Capusa cuculloides (R. Felder, 1874)
White-winged Wedge-moth
(previously known as: Teinocladia cuculloides)
NACOPHORINI ,   ENNOMINAE ,   GEOMETRIDAE ,   GEOMETROIDEA
 
Don Herbison-Evans
(donherbisonevans@outlook.com)
and
Cathy Young & Stella Crossley


(Photo: courtesy of Steve Williams, Moths of Victoria: Part 5)

This Caterpillar is initially green with a dark brown dorsal line. In later instars, the dorsal line breaks into a series of dark patches, one on each segment.


(Photo: copyright Cathy Young)

In the last instars, the dorsal line only extends along the thorax, and a becomes a series of brown spots on the abdomenal segments, The spiracles are white with red outlines.
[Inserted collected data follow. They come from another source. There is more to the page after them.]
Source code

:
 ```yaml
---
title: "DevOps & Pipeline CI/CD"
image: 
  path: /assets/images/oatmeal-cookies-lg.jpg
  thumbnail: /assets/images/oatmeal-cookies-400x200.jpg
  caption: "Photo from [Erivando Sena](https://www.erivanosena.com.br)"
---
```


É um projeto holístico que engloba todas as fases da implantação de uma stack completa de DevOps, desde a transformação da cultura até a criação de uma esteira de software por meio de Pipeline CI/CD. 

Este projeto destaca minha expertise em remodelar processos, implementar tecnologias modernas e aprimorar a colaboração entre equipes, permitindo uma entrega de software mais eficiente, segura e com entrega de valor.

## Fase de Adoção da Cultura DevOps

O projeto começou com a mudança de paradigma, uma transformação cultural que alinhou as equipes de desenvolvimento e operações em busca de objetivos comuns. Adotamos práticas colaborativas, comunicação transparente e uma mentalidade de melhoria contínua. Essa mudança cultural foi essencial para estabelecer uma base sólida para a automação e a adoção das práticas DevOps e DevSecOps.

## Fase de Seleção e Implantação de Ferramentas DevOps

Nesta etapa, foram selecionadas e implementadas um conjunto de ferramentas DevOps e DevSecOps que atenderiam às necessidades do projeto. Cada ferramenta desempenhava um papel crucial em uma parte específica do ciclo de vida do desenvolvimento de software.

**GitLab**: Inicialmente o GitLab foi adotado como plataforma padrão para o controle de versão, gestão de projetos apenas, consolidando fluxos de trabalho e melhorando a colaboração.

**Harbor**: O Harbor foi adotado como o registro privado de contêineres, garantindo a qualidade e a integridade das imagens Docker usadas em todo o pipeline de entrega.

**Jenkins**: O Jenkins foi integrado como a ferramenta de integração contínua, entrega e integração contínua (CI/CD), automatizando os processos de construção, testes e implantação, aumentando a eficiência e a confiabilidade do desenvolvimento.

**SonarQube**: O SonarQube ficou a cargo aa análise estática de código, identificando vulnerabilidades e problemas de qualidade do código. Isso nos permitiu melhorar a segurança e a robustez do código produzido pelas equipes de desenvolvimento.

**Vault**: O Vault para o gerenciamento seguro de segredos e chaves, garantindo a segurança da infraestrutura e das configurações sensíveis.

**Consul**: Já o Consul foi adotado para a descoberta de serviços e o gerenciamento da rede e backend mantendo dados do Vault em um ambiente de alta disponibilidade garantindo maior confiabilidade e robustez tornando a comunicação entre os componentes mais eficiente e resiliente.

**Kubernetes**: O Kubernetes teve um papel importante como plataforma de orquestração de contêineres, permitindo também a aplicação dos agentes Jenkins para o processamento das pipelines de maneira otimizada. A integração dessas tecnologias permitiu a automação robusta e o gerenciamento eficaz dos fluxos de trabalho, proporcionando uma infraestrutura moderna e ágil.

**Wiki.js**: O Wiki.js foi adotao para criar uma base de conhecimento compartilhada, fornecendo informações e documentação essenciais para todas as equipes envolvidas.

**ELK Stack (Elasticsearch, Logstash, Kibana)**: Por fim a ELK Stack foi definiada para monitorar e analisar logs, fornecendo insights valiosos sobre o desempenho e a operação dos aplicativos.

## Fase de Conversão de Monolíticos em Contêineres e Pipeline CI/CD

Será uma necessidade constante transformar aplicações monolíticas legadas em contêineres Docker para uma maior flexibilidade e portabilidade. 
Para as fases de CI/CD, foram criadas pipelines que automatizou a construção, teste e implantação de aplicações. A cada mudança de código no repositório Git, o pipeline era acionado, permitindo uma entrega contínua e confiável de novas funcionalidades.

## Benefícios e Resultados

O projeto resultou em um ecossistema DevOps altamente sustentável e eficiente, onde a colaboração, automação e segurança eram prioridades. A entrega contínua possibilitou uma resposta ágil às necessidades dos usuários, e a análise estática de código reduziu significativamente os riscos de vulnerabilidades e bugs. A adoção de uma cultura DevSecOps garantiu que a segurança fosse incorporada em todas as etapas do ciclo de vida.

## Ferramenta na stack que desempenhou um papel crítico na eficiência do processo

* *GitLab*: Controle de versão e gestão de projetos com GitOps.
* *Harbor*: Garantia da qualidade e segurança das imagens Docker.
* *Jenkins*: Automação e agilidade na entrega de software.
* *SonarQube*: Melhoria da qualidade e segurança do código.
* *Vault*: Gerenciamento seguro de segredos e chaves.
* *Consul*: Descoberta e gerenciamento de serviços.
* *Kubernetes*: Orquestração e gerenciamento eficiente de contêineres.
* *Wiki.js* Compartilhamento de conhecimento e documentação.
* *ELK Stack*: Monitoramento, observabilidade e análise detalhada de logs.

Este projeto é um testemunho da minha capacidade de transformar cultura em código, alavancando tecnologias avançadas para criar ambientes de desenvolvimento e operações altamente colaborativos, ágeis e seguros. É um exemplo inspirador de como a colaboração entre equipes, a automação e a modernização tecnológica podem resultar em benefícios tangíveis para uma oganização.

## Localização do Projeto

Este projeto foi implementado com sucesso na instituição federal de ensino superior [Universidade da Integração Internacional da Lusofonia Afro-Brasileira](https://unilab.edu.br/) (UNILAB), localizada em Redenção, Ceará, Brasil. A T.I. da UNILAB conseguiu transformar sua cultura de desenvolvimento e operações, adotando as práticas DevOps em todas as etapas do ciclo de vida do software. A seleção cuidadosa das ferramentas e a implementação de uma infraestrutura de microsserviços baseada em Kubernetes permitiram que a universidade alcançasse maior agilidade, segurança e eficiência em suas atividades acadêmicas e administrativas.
It feeds on the foliage of plants in MYRTACEAE such as

  • Gum Trees ( Eucalyptus species ), and
  • Geraldton Wax ( Chamelaucium uncinatum ),

    as well as other plants including

  • Golden Wattle ( Acacia pycnantha, MIMOSACEAE ), and
  • Peruvian Pepper ( Schinus molle, ANACARDIACEAE ).


    (Photo: copyright Cathy Young)

    Later, the caterpillar becomes reddish, especially the head and tail, but retaining the same markings.


    (Photo: copyright Cathy Young)

    The adult moth of this species has pale grey patterned forewings with dark veins. The hindwings are plain white. The wingspan of the males is about 5 cms. The wingspan of the females is about 6 cms.


    (Photo: copyright Cathy Young)

    Unusually for Geometrids, it folds its wings tightly along its back when at rest, making a shape that tapers to a point at the end of the abdomen.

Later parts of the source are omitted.